» Saved data entries:

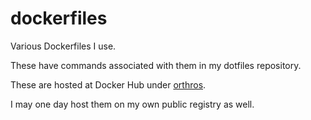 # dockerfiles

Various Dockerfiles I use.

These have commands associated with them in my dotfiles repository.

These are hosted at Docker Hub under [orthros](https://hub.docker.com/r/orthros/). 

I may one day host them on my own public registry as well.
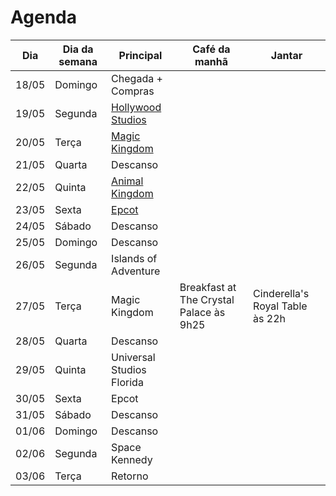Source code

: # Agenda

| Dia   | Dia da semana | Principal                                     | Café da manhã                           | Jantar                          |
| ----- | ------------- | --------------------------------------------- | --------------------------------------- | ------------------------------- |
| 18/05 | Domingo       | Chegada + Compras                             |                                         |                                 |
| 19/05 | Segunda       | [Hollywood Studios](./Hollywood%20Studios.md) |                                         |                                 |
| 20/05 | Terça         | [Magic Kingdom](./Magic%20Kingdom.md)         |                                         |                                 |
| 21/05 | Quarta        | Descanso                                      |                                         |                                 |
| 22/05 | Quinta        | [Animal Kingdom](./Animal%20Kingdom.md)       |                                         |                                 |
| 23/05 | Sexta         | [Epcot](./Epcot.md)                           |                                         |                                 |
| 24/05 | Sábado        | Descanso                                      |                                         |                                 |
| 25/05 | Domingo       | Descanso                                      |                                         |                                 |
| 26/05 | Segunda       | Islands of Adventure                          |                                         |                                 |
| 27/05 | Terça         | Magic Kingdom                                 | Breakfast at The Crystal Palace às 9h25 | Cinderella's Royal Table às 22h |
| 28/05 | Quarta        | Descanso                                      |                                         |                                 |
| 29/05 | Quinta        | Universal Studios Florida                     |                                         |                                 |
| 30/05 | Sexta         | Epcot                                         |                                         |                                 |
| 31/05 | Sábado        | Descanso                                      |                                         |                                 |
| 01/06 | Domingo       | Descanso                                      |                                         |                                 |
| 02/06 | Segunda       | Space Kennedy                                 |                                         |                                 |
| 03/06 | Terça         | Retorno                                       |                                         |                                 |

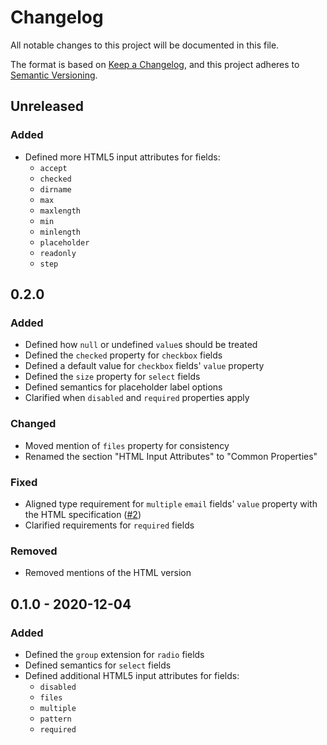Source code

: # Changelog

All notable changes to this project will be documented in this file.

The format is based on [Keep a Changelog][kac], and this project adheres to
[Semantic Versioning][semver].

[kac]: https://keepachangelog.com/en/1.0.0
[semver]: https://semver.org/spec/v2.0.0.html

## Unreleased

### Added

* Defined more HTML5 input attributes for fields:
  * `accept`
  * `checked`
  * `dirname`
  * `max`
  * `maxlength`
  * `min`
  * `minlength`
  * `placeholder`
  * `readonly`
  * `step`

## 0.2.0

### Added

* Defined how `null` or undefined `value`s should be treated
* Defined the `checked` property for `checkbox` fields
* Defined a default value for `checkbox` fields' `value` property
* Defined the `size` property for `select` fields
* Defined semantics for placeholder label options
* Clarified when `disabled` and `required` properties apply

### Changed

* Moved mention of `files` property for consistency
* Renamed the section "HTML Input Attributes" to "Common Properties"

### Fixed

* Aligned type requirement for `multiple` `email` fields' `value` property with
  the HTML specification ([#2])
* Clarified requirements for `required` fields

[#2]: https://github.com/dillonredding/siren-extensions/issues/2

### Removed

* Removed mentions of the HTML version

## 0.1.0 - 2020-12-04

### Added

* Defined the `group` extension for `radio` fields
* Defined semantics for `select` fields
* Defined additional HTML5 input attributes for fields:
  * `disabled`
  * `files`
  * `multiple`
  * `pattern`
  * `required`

--

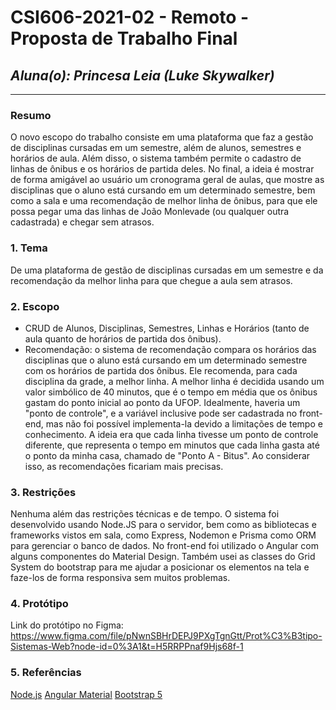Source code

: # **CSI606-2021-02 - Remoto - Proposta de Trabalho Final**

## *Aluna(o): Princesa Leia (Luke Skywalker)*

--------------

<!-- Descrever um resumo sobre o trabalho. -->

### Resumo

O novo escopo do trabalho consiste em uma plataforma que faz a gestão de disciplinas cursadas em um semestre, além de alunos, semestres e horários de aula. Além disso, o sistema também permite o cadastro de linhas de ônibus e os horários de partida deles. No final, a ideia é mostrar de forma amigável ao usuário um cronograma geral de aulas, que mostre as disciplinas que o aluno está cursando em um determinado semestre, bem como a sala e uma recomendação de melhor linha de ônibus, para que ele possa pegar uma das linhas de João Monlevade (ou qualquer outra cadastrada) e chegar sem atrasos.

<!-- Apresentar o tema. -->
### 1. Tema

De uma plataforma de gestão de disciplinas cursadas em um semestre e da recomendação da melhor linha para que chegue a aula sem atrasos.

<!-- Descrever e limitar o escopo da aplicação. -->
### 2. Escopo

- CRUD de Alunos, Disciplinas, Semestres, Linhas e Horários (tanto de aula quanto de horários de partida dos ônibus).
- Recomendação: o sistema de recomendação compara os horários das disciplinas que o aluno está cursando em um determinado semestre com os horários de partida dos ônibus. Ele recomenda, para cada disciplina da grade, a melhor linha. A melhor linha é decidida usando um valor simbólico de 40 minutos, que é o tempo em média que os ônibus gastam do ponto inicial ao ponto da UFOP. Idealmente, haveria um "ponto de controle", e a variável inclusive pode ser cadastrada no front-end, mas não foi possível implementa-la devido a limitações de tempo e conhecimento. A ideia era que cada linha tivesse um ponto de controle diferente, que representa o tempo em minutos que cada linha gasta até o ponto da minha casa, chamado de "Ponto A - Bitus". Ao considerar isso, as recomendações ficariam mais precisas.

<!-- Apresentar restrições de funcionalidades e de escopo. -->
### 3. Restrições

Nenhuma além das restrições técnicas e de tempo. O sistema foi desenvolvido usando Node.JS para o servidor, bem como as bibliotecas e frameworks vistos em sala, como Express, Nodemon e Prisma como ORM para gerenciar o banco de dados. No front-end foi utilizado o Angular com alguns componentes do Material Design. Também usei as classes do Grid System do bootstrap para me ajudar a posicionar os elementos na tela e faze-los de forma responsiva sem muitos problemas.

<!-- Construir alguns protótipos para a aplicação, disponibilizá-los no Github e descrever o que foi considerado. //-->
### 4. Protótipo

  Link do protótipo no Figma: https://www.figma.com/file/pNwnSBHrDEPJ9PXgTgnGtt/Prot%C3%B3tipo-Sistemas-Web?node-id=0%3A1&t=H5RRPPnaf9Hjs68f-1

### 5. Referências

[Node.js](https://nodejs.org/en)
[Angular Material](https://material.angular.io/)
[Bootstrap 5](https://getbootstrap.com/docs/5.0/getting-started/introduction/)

» Work to complete:
Will you return exactly the lines above from the one with "21/05 | Quarta" down to the one with "25/05 | Domingo", counting both as part of the range?

» Solution:
| 21/05 | Quarta        | Descanso                                      |                                         |                                 |
| 22/05 | Quinta        | [Animal Kingdom](./Animal%20Kingdom.md)       |                                         |                                 |
| 23/05 | Sexta         | [Epcot](./Epcot.md)                           |                                         |                                 |
| 24/05 | Sábado        | Descanso                                      |                                         |                                 |
| 25/05 | Domingo       | Descanso                                      |                                         |                                 |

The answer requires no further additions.